神楽の様子でしょうか、森稲荷神社でも行われている?

後方
勾欄合:『富士の巻狩り』
縁葛:『牡丹』

番号持ち:『赤鳥居』

酒井師の作です。森稲荷参道の赤鳥居を表していると思われます。

勾欄合・縁葛

右面
勾欄合:『富士の巻狩り』
縁葛:『牡丹』

左面
勾欄合:『富士の巻狩り』
縁葛:『牡丹』

勾欄合は全て富士の巻狩りで統一です。
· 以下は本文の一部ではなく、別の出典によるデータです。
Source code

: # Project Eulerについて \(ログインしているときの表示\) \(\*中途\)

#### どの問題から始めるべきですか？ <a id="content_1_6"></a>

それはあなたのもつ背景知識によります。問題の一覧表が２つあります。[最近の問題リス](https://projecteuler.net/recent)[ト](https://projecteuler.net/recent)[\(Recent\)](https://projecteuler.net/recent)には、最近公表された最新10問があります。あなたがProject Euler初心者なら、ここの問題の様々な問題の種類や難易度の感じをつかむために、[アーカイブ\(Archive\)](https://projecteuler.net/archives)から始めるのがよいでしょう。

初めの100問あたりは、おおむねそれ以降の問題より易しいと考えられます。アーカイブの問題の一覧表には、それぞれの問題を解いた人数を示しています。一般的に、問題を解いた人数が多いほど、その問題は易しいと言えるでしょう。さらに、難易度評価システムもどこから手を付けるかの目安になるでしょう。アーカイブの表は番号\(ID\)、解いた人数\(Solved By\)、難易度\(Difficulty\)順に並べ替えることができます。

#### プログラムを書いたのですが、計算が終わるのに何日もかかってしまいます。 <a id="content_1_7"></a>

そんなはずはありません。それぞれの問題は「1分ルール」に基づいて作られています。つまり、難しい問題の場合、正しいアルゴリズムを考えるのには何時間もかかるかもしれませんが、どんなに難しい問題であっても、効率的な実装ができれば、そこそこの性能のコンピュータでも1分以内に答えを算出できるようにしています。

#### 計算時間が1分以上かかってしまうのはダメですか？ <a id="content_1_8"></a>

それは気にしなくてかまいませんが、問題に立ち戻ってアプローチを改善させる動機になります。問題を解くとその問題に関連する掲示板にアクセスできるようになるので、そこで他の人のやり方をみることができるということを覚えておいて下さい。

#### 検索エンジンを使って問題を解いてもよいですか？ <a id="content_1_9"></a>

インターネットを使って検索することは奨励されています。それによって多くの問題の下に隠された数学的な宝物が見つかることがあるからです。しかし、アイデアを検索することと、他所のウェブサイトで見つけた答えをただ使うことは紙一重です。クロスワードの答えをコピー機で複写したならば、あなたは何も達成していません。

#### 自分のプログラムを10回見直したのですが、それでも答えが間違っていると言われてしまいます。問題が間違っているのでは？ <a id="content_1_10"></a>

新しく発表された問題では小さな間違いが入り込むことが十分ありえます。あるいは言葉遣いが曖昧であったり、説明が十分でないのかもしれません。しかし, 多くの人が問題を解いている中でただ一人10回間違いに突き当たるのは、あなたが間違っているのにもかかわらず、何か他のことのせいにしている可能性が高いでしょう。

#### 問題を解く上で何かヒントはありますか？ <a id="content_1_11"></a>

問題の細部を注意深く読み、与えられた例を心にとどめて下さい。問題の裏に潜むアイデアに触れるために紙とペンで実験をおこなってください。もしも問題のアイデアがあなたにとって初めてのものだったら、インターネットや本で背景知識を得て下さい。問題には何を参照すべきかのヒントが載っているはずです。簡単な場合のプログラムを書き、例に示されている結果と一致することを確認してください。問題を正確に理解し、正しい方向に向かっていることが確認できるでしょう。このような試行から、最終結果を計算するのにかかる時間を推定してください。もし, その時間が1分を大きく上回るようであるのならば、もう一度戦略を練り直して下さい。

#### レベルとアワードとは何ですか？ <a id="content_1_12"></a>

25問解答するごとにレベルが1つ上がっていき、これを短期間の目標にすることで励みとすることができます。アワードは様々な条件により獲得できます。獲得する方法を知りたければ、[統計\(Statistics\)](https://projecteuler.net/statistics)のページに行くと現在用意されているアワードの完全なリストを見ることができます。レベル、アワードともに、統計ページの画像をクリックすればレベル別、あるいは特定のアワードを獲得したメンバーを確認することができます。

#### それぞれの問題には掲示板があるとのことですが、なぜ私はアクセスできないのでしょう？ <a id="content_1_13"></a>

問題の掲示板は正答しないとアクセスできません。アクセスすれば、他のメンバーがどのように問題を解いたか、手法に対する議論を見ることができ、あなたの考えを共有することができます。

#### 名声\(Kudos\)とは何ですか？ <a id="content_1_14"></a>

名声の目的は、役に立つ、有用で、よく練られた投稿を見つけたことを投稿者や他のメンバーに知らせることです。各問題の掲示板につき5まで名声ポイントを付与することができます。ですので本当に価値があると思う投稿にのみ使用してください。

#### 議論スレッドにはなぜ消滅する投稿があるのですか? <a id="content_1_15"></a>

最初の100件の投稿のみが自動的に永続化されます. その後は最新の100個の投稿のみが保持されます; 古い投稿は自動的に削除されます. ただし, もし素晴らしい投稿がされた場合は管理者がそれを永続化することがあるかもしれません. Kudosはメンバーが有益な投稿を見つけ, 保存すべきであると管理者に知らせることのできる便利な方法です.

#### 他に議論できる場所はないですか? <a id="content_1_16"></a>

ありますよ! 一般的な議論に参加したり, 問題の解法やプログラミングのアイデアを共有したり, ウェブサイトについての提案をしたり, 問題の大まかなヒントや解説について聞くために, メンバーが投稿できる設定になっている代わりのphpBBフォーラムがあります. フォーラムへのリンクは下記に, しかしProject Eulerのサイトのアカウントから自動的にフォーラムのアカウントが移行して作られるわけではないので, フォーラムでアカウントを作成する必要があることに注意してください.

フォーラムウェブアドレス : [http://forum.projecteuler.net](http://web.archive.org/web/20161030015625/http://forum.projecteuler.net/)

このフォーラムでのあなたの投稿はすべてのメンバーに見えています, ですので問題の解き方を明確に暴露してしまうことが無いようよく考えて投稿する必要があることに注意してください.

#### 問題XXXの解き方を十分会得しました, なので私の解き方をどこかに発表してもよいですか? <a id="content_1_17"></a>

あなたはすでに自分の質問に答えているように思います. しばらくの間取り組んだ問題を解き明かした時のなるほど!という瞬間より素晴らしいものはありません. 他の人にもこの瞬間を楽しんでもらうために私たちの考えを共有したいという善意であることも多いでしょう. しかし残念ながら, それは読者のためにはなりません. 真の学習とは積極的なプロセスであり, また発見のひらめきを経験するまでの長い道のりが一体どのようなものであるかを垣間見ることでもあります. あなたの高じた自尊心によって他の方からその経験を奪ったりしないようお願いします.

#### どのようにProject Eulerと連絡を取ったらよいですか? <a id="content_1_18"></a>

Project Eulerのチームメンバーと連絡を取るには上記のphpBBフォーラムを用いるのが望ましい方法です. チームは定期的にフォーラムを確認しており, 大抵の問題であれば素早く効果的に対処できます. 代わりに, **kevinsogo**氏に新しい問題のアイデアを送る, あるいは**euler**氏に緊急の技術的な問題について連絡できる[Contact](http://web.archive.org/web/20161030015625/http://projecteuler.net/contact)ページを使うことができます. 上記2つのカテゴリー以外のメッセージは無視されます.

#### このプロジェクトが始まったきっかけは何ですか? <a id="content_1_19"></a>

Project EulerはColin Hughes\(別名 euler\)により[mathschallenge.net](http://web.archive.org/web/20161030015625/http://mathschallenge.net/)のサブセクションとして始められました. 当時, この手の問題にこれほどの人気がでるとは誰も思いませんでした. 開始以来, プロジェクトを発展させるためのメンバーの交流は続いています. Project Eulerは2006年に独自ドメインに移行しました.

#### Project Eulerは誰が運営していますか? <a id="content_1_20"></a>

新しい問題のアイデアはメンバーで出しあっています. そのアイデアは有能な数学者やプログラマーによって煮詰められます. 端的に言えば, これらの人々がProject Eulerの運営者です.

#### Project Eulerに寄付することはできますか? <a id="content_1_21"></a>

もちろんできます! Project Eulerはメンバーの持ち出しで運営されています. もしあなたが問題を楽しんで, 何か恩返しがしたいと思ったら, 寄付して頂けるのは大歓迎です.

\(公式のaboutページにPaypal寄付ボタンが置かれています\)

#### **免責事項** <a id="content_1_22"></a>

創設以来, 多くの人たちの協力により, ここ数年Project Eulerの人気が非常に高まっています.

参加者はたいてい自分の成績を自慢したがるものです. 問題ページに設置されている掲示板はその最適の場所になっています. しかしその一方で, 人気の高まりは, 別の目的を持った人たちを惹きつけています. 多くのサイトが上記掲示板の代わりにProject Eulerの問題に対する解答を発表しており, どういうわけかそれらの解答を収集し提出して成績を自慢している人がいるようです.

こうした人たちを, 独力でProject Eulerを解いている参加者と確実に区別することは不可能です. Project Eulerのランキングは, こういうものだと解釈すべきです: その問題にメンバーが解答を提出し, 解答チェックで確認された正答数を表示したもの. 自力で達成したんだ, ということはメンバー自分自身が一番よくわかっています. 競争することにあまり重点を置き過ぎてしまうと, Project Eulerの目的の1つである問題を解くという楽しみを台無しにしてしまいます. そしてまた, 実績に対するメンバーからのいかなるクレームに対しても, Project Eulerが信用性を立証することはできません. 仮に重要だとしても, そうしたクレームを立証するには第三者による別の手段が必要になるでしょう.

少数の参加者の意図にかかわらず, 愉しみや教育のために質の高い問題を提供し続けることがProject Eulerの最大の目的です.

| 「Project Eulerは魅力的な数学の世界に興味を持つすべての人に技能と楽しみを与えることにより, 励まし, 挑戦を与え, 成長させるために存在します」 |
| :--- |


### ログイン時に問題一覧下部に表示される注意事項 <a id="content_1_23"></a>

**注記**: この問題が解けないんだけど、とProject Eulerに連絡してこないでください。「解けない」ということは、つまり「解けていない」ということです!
三枚板に合わせてあると思われます。

土呂幕

前方:『俵ねずみ・雑兵』

後方:『俵ねずみ・雑兵』

俵ねずみは後の時代に追加されたものでしょう。
こちらも五穀豊穣を願う縁起モノですね。

右面:『雑兵』

左面:『雑兵』

陣幕に笹竜胆の家紋が見えますので、源頼朝に関連する題材で、富士の巻狩り時の宿場の様子を描いたものと思われます。
表情が穏やかなので、凱旋後の宴の準備といったところでしょうか。

台木

台木:『波濤』

右面:『波濤に鯉』

左面:『波濤に鯉』

台木には井岡勘治師の銘が刻まれています。

猫木

猫木:『玄武・鯉』

猫木に小さく玄武と鯉がいます。

平成10年の改修時の銘板です。

金具

①破風中央:『松に左三つ巴紋』
②破風傾斜部:『松に鷲』
③垂木先:『左三つ巴紋』
④脇障子兜桁:『菊紋・森』の文字。
⑤縁葛端:『唐草模様』 勾欄とは金銀で色が使い分けられています。
⑥張菜棒先:『森』の文字。
⑦台木先:『森区』の文字。

昼提灯

こちらも観音寺の高木一彦師の作です。

いかがでしたでしょうか。

灘の都賀の地車もそうですが、やはり昔の平野出身の地車は神戸の土地に来ても全く見劣りすることがなく、重ねてきた歴史の深さと神戸ならではの豪華な飾り付けのお陰で一段と魅力が増しているように感じます。

この地車は森に来てからも大切にされ、流行だけでなく愛着がある故の改修がなされていることをひしひしと感じます。
長い歴史を持つ地車が、第二の土地で新たな歴史を刻み続ける姿を見れることに感謝ですね。

最後までご覧いただき、ありがとうございました。